▸ **Goal of the exercise**
In the material below, the lines from the one containing "1733.4936 & -0.0036 \\" through the one containing "2327.3468 & +0.0032 \\" are to be given again exactly, ends included, and no others.
========================
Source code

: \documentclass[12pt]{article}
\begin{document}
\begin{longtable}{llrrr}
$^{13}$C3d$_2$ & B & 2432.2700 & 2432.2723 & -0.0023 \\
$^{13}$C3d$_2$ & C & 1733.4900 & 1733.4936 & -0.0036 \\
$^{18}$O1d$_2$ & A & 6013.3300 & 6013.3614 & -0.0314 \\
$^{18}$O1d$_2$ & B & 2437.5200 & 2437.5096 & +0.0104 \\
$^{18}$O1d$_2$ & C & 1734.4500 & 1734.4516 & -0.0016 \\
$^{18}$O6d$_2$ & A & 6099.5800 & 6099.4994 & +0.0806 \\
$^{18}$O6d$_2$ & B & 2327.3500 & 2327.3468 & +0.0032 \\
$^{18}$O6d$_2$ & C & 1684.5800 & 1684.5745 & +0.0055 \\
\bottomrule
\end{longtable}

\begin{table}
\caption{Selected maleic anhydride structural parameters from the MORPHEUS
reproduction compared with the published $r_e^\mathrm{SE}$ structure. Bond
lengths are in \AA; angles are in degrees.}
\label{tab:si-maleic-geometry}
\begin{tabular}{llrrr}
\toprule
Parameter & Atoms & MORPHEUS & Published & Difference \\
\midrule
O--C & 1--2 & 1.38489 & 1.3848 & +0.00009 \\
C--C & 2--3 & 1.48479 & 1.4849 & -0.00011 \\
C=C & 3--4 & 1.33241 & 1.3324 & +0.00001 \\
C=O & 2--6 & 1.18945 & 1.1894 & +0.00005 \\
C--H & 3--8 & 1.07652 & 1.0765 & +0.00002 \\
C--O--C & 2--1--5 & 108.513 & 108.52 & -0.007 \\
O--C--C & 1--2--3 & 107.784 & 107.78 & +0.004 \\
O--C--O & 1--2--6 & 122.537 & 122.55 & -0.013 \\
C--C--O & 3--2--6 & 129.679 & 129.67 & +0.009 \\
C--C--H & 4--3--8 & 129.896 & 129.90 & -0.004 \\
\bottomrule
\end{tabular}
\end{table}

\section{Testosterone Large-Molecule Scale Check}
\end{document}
========================
▸ **Task output**
$^{13}$C3d$_2$ & C & 1733.4900 & 1733.4936 & -0.0036 \\
$^{18}$O1d$_2$ & A & 6013.3300 & 6013.3614 & -0.0314 \\
$^{18}$O1d$_2$ & B & 2437.5200 & 2437.5096 & +0.0104 \\
$^{18}$O1d$_2$ & C & 1734.4500 & 1734.4516 & -0.0016 \\
$^{18}$O6d$_2$ & A & 6099.5800 & 6099.4994 & +0.0806 \\
$^{18}$O6d$_2$ & B & 2327.3500 & 2327.3468 & +0.0032 \\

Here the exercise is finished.